How My Parents Went To Bed Early The Night Before Christmas

Last year on Christmas morning I woke up early, and found that my friends 6 time zones away were still awake, starting to wrap the gifts their five kids would find under the tree the next morning. As time passed, I made the sacrament bread, got ready for church, and my friends were still wrapping. It was past 2 a.m. for them when they finished. I mentioned that somehow my parents always went to bed on time the night before Christmas.

Let me add here that in Hungary we celebrate Christmas on Christmas Eve, and somehow half of the kids are out on a walk with the grandparents in the afternoon, only to get home and find they had missed baby Jesus and/or the angels bringing the nicely decorated Christmas tree and all the gifts. I can only assume how frantic the gift wrapping must be for most parents during those few hours between lunch and the arrival of the cold and tired kids from their walk! Well, not for my parents for sure. You see, the wrapping paper industry would go bankrupt if everyone did Christmas like we did. Other than me never believing in Santa or the baby Jesus or the Easter bunny (and the Tooth Fairy was still unknown in Hungary), Christmas magic didn’t involve unwrapping gifts.
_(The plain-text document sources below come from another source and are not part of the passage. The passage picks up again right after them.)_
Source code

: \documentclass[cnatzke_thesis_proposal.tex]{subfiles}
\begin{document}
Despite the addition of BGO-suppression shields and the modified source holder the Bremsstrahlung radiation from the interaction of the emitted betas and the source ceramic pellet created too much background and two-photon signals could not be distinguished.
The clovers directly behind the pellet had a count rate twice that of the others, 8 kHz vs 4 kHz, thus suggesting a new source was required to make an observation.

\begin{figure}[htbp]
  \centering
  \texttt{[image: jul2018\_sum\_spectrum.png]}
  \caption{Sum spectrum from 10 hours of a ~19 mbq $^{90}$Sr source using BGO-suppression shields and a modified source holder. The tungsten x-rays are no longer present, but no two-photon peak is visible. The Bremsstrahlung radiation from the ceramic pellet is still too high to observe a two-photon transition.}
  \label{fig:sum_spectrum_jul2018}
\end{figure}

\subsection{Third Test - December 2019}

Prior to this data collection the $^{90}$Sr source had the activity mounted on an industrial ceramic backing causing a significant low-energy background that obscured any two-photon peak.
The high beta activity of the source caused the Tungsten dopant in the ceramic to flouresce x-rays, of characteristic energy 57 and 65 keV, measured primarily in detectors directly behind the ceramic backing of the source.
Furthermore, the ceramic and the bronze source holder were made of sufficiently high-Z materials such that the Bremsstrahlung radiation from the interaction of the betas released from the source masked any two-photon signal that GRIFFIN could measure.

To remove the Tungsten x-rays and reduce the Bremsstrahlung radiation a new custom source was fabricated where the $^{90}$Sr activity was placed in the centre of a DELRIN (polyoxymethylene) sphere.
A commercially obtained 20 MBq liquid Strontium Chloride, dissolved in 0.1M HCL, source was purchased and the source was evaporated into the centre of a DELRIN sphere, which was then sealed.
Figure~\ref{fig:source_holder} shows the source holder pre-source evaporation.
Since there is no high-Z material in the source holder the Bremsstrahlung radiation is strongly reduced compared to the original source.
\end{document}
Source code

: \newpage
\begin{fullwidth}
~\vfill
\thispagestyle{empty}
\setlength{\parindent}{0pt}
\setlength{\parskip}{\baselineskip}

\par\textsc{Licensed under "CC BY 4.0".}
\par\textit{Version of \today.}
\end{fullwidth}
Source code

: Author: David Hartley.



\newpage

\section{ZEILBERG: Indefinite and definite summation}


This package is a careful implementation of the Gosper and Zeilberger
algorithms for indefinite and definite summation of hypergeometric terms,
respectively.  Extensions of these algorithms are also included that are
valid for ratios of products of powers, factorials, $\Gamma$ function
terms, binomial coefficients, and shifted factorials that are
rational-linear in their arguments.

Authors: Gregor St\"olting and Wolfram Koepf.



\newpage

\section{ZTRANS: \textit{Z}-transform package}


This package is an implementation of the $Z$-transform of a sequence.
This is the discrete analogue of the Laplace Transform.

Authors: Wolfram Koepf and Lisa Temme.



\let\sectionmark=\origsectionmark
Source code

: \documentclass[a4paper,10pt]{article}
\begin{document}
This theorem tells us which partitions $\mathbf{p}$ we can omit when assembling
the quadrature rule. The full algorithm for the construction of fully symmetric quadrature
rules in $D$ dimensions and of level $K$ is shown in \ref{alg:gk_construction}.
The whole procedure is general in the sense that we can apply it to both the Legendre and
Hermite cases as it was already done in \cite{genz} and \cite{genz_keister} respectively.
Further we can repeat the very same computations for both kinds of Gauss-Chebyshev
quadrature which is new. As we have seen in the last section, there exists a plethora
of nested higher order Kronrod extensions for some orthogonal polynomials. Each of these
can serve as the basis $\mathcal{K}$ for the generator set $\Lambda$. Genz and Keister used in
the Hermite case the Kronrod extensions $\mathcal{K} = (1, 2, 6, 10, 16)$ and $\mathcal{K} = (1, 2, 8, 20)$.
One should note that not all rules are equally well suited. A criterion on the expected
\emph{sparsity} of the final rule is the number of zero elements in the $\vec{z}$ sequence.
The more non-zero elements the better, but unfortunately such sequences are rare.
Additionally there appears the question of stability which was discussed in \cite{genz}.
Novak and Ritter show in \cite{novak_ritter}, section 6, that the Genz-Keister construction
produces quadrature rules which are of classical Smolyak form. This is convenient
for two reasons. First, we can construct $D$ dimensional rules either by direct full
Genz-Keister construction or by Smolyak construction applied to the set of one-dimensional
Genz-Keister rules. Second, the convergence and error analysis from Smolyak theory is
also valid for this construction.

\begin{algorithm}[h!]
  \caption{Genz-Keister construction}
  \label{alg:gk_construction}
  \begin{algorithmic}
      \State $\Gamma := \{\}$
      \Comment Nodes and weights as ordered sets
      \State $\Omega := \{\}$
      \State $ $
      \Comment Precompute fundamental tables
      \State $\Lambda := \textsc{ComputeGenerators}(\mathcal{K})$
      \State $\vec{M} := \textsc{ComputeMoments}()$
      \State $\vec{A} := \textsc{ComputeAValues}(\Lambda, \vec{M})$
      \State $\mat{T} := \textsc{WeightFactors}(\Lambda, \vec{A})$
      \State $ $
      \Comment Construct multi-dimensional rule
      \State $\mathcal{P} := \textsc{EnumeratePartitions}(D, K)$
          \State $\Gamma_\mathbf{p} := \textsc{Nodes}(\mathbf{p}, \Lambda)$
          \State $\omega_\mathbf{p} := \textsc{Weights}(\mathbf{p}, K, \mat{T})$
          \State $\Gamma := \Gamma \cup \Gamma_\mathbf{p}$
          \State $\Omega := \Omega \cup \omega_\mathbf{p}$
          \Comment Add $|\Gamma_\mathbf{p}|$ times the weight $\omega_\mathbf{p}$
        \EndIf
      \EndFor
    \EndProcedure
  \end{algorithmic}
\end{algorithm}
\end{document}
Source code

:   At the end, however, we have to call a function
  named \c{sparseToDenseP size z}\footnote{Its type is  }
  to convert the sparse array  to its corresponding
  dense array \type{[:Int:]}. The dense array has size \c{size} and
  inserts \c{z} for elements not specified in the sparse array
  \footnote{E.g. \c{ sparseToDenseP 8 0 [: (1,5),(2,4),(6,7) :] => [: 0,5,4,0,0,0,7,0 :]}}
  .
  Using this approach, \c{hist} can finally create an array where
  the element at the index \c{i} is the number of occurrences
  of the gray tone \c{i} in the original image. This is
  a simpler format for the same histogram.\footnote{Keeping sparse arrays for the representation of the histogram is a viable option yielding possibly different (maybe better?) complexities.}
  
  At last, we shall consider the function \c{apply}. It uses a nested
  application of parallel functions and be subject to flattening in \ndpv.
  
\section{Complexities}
Four different years, four different trees (the szaloncukor were the same, though), and no wrapping paper in site… other than what’s used to cover the small table holding most of my gifts. My gifts were always waiting for me out of their original packaging, set up, and ready to use. How I loved immediately playing with them! That Duplo set is is still around, waiting for the third generation to play with it. That was always part of the Christmas magic: getting under the tree and starting to build and make a mess.